## Input data
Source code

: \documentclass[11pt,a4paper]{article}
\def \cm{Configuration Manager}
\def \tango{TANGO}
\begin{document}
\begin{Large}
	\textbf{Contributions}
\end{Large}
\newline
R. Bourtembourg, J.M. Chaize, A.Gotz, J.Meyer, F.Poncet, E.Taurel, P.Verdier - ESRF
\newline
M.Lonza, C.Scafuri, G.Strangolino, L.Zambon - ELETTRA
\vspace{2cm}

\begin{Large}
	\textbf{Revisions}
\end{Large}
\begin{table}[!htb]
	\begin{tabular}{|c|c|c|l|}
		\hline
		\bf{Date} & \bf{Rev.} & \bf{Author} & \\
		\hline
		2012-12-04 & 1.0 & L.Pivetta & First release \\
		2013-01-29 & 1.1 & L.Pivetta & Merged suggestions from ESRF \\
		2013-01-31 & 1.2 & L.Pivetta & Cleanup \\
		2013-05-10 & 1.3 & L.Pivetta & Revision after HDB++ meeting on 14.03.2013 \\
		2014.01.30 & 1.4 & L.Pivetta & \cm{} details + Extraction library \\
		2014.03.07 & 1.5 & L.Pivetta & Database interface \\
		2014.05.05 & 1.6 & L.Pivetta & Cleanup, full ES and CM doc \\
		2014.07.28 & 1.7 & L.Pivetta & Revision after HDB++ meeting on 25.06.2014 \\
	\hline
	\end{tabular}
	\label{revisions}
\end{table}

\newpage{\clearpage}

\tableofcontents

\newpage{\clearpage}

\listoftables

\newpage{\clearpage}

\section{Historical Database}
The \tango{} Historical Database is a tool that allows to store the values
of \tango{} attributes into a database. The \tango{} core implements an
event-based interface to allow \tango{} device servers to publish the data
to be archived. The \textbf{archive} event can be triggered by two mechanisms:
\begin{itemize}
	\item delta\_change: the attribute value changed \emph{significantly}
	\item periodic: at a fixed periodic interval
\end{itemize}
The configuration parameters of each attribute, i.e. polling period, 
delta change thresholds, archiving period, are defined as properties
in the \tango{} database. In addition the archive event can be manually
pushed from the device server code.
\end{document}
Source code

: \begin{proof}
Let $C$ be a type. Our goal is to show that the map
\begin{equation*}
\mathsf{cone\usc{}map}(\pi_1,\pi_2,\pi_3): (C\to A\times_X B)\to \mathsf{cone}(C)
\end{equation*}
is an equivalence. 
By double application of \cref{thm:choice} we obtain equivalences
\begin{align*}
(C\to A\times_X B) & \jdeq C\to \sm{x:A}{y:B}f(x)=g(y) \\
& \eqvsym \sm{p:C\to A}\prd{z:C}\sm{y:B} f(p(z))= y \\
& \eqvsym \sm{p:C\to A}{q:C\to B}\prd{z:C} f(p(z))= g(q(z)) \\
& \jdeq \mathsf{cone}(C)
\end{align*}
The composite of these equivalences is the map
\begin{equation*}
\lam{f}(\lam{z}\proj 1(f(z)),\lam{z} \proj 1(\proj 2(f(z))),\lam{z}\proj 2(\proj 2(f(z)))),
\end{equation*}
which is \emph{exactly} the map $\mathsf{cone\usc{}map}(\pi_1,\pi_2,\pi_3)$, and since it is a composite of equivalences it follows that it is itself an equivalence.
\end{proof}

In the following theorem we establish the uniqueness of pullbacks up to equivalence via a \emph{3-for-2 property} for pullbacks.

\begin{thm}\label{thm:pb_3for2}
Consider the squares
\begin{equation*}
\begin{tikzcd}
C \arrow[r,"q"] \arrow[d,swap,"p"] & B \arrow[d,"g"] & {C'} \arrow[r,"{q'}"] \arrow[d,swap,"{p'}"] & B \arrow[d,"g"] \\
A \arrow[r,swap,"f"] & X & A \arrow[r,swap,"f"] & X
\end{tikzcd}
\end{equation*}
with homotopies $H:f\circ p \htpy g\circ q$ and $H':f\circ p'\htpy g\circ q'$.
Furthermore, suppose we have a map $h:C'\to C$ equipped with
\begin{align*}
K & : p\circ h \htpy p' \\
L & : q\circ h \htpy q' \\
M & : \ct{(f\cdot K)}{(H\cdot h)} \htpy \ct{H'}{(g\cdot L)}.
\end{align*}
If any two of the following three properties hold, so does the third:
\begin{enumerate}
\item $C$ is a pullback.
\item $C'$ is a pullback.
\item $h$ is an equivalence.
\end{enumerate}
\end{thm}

## Problem
Search the entries for the word "from", then gather every line that has it.

## Reply to the task
		2013-01-29 & 1.1 & L.Pivetta & Merged suggestions from ESRF \\
pushed from the device server code.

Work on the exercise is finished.